Samer Korkor is a one of the Foreign Corrupt Practices Act unit’s newest additions. He joined the unit in September 2017, according to his LinkedIn.
Korkor’s legal career began at Cadwalader Wickersham & Taft in Washington, DC, where he worked for five and a half years as an associate in the firm’s antitrust and white-collar defence and investigations practice groups.
In 2015, Korkor left Cadwalader to join the US Department of Justice’s criminal division. His first job at the DOJ was as a trial attorney in the office of international affairs, which handles international evidence gathering and the extradition of fugitives for other DOJ components – including the FCPA unit.
More recently, Korkor has held positions in the criminal division’s front office. First, he served as counsel to Bruce Swartz, a deputy assistant attorney general and counsellor on international affairs. In January, he began serving as counsel to acting Assistant Attorney General Kenneth Blanco. In that position, he also provided support to Trevor McFadden, who served for a brief stint as the deputy assistant attorney general overseeing the fraud section and the FCPA unit. McFadden left the DOJ after he was confirmed to the DC federal bench in October.
Korkor received his law degree from Washington University in St Louis, and his bachelor’s degree from Case Western Reserve University in Cleveland, Ohio.
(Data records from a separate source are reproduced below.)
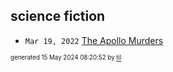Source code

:## science fiction


* <code>Mar 19, 2022</code> [The Apollo Murders](2022-03-19T09-43-57-the-apollo-murders.md)

<sup><sub>generated 15 May 2024 08:20:52 by <a href='https://github.com/senorprogrammer/til'>til</a></sub></sup>
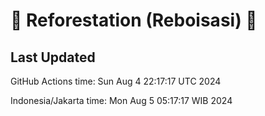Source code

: 
# 🌳 Reforestation (Reboisasi) 🌲

## Last Updated

GitHub Actions time: Sun Aug  4 22:17:17 UTC 2024

Indonesia/Jakarta time: Mon Aug  5 05:17:17 WIB 2024
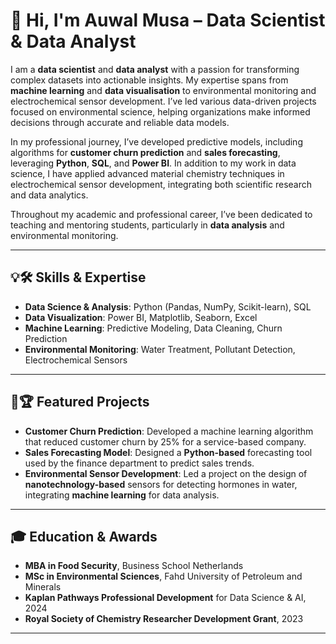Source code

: # 👋 Hi, I'm Auwal Musa – Data Scientist & Data Analyst

I am a **data scientist** and **data analyst** with a passion for transforming complex datasets into actionable insights. My expertise spans from **machine learning** and **data visualisation** to environmental monitoring and electrochemical sensor development. I’ve led various data-driven projects focused on environmental science, helping organizations make informed decisions through accurate and reliable data models.

In my professional journey, I’ve developed predictive models, including algorithms for **customer churn prediction** and **sales forecasting**, leveraging **Python**, **SQL**, and **Power BI**. In addition to my work in data science, I have applied advanced material chemistry techniques in electrochemical sensor development, integrating both scientific research and data analytics.

Throughout my academic and professional career, I’ve been dedicated to teaching and mentoring students, particularly in **data analysis** and environmental monitoring.

---

## 💡🛠️ Skills & Expertise
- **Data Science & Analysis**: Python (Pandas, NumPy, Scikit-learn), SQL
- **Data Visualization**: Power BI, Matplotlib, Seaborn, Excel
- **Machine Learning**: Predictive Modeling, Data Cleaning, Churn Prediction
- **Environmental Monitoring**: Water Treatment, Pollutant Detection, Electrochemical Sensors

---

## 🌟🏆 Featured Projects
- **Customer Churn Prediction**: Developed a machine learning algorithm that reduced customer churn by 25% for a service-based company.
- **Sales Forecasting Model**: Designed a **Python-based** forecasting tool used by the finance department to predict sales trends.
- **Environmental Sensor Development**: Led a project on the design of **nanotechnology-based** sensors for detecting hormones in water, integrating **machine learning** for data analysis.

---

## 🎓 Education & Awards
- **MBA in Food Security**, Business School Netherlands
- **MSc in Environmental Sciences**, Fahd University of Petroleum and Minerals
- **Kaplan Pathways Professional Development** for Data Science & AI, 2024
- **Royal Society of Chemistry Researcher Development Grant**, 2023

---

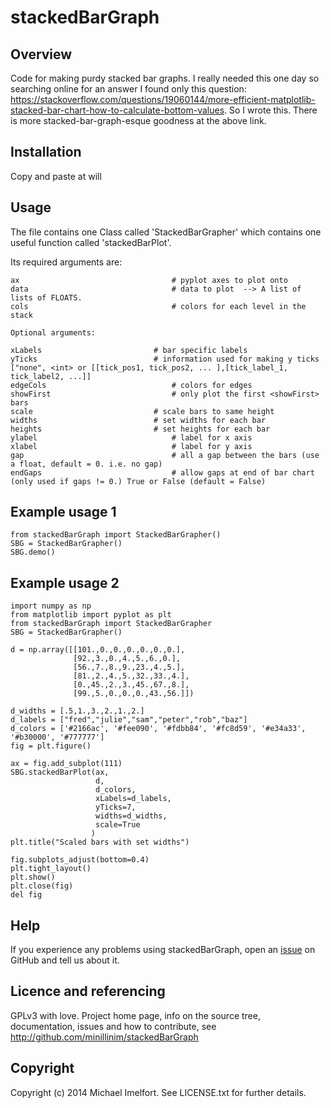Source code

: # stackedBarGraph

## Overview

Code for making purdy stacked bar graphs. I really needed this one day so searching online for an answer I found only this question: https://stackoverflow.com/questions/19060144/more-efficient-matplotlib-stacked-bar-chart-how-to-calculate-bottom-values. So I wrote this. There is more stacked-bar-graph-esque goodness at the above link.


## Installation

Copy and paste at will

## Usage

The file contains one Class called 'StackedBarGrapher' which contains
one useful function called 'stackedBarPlot'.

Its required arguments are:

    ax                                  # pyplot axes to plot onto
    data                                # data to plot  --> A list of lists of FLOATS.
    cols                                # colors for each level in the stack

    Optional arguments:

    xLabels                     	# bar specific labels
    yTicks                        	# information used for making y ticks ["none", <int> or [[tick_pos1, tick_pos2, ... ],[tick_label_1, tick_label2, ...]]
    edgeCols                            # colors for edges
    showFirst                           # only plot the first <showFirst> bars
    scale                        	# scale bars to same height
    widths                        	# set widths for each bar
    heights                       	# set heights for each bar
    ylabel                              # label for x axis
    xlabel                              # label for y axis
    gap                                 # all a gap between the bars (use a float, default = 0. i.e. no gap)
    endGaps                             # allow gaps at end of bar chart (only used if gaps != 0.) True or False (default = False)

## Example usage 1

    from stackedBarGraph import StackedBarGrapher()
    SBG = StackedBarGrapher()
    SBG.demo()

## Example usage 2

    import numpy as np
    from matplotlib import pyplot as plt
    from stackedBarGraph import StackedBarGrapher
    SBG = StackedBarGrapher()

    d = np.array([[101.,0.,0.,0.,0.,0.,0.],
                  [92.,3.,0.,4.,5.,6.,0.],
                  [56.,7.,8.,9.,23.,4.,5.],
                  [81.,2.,4.,5.,32.,33.,4.],
                  [0.,45.,2.,3.,45.,67.,8.],
                  [99.,5.,0.,0.,0.,43.,56.]])

    d_widths = [.5,1.,3.,2.,1.,2.]
    d_labels = ["fred","julie","sam","peter","rob","baz"]
    d_colors = ['#2166ac', '#fee090', '#fdbb84', '#fc8d59', '#e34a33', '#b30000', '#777777']
    fig = plt.figure()

    ax = fig.add_subplot(111)
    SBG.stackedBarPlot(ax,
                       d,
                       d_colors,
                       xLabels=d_labels,
                       yTicks=7,
                       widths=d_widths,
                       scale=True
                      )
    plt.title("Scaled bars with set widths")

    fig.subplots_adjust(bottom=0.4)
    plt.tight_layout()
    plt.show()
    plt.close(fig)
    del fig

## Help

If you experience any problems using stackedBarGraph, open an [issue](https://github.com/minillinim/stackedBarGraph/issues) on GitHub and tell us about it.

## Licence and referencing

GPLv3 with love. Project home page, info on the source tree, documentation, issues and how to contribute, see http://github.com/minillinim/stackedBarGraph

## Copyright

Copyright (c) 2014 Michael Imelfort. See LICENSE.txt for further details.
After law school, he clerked for former District Court Judge David Katz in the Northern District of Ohio.
Prior to attending law school, Korkor received a master’s degree in bioethics from Case Western and was a Fulbright scholar in Damascus, Syria, where he lectured at universities and conducted research on issues in bioethics. He was also a law clerk at the National Institutes of Health and a fellow at the World Health Organization and the Hastings Center.
Korkor is an adjunct professor of law at the University of the District of Columbia School of Law, where he teaches classes on federal courts and professional responsibility.